─── Excerpted data ───

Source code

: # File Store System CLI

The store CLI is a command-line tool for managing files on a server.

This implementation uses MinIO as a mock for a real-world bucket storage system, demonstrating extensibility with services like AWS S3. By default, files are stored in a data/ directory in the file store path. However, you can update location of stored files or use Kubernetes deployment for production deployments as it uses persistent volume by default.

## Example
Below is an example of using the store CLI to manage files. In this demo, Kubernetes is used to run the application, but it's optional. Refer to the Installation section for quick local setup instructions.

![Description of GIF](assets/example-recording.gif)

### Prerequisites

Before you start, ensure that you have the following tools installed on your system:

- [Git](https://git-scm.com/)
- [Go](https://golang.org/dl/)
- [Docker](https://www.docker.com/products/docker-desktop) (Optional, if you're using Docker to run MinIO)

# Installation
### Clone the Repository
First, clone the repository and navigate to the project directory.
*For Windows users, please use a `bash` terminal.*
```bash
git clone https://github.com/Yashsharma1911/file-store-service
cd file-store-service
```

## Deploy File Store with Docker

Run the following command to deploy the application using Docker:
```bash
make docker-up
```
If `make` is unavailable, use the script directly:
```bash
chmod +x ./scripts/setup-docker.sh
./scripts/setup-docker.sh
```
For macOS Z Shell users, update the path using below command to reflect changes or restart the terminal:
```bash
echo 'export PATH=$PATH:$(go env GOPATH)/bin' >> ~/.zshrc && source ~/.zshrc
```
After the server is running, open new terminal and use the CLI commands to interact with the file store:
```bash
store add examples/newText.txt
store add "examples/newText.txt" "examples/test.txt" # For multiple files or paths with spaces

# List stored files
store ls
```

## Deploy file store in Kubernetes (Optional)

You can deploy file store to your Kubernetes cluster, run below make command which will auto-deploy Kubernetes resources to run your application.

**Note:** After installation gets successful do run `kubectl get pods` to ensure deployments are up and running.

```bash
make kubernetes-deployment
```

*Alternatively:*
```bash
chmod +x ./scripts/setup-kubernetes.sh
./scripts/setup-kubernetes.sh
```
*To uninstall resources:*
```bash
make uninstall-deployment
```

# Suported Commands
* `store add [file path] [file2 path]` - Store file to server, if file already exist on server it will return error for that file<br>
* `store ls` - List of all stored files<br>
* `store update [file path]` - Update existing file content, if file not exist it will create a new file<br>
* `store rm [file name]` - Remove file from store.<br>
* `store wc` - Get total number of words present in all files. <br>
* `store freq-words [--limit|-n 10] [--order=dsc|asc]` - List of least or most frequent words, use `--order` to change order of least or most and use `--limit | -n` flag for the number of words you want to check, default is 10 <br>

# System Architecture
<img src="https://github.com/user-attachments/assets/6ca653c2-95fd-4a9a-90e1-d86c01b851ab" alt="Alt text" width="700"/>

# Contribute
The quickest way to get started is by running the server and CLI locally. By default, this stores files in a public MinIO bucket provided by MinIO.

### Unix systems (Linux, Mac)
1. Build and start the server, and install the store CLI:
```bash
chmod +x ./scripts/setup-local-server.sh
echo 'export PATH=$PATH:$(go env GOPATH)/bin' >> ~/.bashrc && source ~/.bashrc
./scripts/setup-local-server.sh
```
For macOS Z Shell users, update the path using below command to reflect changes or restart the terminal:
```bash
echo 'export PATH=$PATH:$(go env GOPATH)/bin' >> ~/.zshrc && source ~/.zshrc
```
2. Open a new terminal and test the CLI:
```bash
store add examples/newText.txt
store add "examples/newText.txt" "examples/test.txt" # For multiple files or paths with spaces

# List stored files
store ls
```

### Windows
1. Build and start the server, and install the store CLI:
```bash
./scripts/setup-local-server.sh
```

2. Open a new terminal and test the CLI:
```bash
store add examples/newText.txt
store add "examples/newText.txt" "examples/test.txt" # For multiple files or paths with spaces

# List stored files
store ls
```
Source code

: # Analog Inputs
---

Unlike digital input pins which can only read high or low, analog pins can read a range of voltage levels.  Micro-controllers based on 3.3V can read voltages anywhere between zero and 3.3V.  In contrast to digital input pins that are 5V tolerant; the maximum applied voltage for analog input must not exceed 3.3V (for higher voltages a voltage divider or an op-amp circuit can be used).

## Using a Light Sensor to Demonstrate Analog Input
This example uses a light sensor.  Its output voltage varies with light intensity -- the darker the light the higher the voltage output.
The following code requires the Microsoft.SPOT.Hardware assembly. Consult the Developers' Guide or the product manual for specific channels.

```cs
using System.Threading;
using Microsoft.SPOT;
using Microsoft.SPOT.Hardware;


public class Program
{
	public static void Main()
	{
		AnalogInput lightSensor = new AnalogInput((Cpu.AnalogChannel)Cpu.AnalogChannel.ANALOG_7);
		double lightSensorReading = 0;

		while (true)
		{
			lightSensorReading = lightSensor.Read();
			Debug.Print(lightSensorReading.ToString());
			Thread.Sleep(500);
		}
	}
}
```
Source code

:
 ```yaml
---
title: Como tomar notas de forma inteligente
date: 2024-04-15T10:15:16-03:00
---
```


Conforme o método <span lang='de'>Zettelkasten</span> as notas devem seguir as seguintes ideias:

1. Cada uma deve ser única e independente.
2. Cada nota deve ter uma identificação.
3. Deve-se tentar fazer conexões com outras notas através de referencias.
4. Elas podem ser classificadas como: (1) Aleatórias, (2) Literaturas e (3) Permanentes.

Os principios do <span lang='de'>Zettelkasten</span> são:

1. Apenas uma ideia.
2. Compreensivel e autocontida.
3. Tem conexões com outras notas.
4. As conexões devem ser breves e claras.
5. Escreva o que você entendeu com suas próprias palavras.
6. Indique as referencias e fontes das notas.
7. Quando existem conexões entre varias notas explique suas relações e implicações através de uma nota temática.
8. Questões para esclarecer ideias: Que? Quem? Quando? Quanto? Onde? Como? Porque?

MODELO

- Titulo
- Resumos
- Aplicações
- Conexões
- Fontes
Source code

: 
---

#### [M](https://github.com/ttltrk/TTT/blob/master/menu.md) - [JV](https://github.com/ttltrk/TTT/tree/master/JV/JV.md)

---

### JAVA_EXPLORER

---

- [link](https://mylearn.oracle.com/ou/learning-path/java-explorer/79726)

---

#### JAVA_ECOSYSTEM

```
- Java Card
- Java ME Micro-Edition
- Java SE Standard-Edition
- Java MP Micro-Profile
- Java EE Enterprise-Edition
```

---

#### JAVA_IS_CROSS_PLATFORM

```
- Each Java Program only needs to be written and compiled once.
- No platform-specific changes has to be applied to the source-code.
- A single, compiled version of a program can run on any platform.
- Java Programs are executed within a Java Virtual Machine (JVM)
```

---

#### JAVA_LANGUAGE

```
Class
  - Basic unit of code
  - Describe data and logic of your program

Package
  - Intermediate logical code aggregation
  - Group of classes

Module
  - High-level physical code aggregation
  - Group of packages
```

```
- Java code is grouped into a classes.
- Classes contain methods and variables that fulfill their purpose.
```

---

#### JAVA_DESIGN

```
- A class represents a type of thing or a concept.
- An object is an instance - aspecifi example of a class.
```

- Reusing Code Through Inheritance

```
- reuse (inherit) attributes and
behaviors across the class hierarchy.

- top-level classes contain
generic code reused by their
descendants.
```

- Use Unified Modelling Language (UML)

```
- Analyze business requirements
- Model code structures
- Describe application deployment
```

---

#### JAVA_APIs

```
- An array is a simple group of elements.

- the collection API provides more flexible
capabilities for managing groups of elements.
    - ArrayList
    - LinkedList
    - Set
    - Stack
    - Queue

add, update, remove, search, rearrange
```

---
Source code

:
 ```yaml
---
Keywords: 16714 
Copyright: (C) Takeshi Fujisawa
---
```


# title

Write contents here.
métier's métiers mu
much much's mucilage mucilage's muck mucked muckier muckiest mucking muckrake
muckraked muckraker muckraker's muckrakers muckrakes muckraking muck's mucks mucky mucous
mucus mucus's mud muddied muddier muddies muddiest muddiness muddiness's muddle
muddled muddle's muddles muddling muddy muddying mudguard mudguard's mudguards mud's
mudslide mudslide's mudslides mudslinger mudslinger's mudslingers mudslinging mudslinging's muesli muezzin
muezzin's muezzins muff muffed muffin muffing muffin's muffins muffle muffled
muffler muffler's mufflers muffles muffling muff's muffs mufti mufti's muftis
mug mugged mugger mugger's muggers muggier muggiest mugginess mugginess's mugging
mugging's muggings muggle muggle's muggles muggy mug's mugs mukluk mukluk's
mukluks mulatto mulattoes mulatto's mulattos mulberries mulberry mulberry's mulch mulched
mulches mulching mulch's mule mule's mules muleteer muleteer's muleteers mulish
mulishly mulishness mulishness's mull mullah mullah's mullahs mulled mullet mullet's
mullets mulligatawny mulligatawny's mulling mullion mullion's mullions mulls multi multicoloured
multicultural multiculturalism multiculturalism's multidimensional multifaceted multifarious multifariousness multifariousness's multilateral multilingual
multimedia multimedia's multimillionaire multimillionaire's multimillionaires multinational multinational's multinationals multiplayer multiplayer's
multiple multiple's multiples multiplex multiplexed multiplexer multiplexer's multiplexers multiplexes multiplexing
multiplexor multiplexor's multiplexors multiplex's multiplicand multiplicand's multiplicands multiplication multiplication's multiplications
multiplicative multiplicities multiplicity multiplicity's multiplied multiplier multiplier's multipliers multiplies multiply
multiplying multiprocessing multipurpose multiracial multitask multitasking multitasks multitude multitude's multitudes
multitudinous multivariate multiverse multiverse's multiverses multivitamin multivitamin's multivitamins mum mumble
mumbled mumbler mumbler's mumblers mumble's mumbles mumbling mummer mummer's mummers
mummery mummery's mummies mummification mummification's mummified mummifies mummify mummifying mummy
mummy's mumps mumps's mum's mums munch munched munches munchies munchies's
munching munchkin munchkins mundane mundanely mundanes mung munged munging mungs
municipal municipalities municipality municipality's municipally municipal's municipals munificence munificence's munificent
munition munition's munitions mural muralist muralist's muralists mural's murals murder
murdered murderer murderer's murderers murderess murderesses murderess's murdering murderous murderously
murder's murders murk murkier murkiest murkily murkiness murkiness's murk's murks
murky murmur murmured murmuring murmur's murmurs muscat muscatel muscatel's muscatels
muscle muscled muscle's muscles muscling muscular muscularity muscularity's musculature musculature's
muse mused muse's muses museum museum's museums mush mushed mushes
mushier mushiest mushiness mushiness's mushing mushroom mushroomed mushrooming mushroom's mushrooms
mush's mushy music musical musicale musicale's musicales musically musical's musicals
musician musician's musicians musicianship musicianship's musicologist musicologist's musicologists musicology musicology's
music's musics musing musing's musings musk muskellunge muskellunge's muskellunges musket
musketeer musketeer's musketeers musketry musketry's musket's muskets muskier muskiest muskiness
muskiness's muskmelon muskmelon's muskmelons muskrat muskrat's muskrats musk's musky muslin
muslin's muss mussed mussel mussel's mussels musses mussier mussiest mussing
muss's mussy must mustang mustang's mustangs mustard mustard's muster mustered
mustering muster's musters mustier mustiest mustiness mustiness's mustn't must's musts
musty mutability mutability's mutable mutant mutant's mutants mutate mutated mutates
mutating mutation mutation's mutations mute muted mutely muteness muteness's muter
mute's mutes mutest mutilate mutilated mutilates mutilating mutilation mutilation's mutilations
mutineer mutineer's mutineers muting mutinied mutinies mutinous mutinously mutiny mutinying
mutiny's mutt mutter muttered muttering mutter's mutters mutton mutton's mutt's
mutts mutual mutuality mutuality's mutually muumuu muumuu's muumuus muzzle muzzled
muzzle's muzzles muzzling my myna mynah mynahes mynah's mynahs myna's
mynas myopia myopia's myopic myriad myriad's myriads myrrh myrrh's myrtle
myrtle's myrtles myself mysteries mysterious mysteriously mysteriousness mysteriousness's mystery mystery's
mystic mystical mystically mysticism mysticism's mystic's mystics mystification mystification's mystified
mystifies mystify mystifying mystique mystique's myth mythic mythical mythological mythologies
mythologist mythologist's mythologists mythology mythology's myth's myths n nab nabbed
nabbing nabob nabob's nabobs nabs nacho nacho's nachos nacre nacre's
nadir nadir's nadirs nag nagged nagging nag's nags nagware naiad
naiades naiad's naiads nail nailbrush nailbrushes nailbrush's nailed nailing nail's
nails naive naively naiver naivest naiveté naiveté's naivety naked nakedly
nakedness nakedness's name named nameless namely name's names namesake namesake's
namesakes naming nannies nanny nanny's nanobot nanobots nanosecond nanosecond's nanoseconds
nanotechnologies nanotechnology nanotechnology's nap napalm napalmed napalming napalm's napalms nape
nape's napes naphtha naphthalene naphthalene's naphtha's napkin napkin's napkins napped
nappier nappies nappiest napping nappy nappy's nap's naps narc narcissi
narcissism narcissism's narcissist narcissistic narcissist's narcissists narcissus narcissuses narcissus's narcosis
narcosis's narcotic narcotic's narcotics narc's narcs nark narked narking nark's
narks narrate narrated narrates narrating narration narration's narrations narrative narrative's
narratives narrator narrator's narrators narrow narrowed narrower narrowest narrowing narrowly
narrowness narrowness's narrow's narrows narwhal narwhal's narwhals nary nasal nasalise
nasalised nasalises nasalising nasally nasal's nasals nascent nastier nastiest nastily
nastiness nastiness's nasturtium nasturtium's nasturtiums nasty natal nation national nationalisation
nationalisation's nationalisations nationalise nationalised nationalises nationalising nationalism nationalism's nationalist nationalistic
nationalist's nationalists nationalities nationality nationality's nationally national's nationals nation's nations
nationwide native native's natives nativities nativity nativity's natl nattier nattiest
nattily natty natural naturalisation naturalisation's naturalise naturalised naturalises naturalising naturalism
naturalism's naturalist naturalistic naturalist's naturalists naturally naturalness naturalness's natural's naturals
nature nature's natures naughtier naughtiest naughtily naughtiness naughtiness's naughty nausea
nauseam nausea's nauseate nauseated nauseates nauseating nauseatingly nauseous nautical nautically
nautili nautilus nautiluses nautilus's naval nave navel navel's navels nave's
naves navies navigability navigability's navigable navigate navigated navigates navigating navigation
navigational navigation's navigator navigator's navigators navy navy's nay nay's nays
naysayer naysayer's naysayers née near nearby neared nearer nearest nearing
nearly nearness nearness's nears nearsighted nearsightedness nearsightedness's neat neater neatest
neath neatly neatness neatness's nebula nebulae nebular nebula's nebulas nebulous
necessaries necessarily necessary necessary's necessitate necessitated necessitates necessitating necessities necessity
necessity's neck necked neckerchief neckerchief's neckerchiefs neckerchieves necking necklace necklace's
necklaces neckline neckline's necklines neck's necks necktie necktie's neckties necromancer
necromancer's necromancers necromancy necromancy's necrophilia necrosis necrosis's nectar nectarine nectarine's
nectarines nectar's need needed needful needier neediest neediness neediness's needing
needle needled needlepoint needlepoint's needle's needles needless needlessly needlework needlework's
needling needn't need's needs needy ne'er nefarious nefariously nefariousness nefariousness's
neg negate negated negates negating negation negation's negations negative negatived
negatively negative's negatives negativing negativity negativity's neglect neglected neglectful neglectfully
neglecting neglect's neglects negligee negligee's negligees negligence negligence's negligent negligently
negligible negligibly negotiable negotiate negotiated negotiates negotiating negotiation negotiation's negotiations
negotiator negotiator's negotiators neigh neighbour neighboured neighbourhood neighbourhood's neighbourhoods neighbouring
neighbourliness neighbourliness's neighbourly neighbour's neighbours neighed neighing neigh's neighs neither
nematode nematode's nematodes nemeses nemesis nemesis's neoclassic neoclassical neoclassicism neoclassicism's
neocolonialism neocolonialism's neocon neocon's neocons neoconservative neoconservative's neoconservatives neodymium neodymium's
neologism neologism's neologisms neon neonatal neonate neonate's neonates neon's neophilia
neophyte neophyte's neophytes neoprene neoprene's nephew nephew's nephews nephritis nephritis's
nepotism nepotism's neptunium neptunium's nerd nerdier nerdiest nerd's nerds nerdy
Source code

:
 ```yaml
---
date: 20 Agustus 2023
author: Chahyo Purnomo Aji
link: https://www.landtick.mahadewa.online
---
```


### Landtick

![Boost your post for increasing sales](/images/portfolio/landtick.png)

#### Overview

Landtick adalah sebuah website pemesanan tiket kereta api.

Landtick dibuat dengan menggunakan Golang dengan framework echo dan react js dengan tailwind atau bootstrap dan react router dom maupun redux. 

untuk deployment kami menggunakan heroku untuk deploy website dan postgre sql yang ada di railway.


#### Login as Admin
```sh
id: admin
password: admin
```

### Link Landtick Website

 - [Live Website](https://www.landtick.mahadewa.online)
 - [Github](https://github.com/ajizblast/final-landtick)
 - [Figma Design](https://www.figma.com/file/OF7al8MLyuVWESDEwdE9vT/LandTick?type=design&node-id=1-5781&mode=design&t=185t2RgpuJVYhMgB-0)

───

**How to complete this task:** Beginning at the line above that contains "narcosis's narcotic narcotic's", return each line exactly through the line that contains "nasalised nasalises nasalising", and no others.

**Written reply:**
narcosis's narcotic narcotic's narcotics narc's narcs nark narked narking nark's
narks narrate narrated narrates narrating narration narration's narrations narrative narrative's
narratives narrator narrator's narrators narrow narrowed narrower narrowest narrowing narrowly
narrowness narrowness's narrow's narrows narwhal narwhal's narwhals nary nasal nasalise
nasalised nasalises nasalising nasally nasal's nasals nascent nastier nastiest nastily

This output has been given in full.